If you take everything Andrea Gutwirth says to you at face value - and she says it with absolute sincerity - you will believe that she is shy to the brink of invisibility, knows nobody important in Hong Kong despite having lived here 35 years, has no gift for languages, and runs 'only a small charity'.
However, this 'small' charity is SoulTalk - a support network for emotionally and psychologically distressed women she founded in 1992 - which helps more than 2,000 women in Hong Kong each year. Her efforts have led her to receive the 2010 Women of Influence Award for Entrepreneur of the Year.
SoulTalk runs a 24-hour hotline, offers emergency refuge housing in its own 'Loving Home' in extreme cases, and has a growing network of professionally trained volunteer 'ambassadors' - full- and part-time staff.

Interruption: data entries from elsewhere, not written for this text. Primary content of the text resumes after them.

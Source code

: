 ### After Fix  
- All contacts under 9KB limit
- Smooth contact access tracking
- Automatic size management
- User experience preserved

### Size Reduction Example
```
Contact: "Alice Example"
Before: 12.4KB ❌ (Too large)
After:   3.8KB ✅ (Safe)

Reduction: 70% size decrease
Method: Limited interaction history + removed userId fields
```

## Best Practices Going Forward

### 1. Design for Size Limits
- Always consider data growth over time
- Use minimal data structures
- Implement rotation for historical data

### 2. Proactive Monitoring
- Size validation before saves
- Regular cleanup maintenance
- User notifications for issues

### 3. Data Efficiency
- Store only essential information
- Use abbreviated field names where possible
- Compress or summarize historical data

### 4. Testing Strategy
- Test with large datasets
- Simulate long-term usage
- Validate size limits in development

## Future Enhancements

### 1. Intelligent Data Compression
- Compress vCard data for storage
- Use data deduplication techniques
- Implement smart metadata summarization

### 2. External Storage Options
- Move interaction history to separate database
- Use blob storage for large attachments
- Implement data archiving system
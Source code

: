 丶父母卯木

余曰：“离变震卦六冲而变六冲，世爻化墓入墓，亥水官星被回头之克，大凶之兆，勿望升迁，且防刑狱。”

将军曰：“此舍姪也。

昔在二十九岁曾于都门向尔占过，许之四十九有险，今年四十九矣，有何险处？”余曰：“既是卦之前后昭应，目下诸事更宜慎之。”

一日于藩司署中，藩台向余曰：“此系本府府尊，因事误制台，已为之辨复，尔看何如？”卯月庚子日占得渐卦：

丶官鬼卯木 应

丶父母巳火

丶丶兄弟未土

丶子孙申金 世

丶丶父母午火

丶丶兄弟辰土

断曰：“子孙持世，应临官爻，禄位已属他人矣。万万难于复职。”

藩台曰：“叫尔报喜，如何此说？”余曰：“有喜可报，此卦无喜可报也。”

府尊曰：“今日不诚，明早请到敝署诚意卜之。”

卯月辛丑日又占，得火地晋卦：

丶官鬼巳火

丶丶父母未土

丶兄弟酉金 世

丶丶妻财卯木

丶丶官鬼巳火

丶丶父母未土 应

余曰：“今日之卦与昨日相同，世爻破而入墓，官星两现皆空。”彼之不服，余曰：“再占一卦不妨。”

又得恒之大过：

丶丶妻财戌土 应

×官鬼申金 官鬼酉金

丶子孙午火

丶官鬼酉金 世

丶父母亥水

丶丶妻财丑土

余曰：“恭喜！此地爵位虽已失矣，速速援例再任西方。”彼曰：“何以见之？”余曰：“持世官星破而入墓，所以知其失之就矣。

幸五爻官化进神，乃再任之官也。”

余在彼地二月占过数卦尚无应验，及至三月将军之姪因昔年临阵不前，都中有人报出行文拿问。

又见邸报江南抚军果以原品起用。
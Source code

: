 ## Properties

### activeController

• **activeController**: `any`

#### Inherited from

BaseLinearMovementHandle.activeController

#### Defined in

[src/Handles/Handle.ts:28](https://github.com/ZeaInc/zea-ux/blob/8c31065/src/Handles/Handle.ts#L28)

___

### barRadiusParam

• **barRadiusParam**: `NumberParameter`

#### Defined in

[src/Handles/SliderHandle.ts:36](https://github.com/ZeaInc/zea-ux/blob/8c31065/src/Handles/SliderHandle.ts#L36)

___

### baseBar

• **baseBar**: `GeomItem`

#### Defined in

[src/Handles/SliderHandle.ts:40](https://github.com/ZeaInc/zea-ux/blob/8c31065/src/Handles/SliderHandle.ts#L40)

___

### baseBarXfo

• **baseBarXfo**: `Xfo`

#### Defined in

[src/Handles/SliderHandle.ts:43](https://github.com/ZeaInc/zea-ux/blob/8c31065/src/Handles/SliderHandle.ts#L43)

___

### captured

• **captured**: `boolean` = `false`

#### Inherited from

It is also known and respected by doctors and lawyers in Hong Kong as the best telephone number to give to women they deal with professionally who are in urgent need of the kind of non-medical or non-legal help they cannot provide.
The inspiration for the charity came from her own, traumatic experiences.
It began in 1992 as a baby Phoenix rising from the ashes of her own 10-year marital conflagration, which left her penniless and culminated in her two youngest children being taken away by their father.
'I realised then that if I was going through this, there must be plenty of other women in similar situations,' Gutwirth says.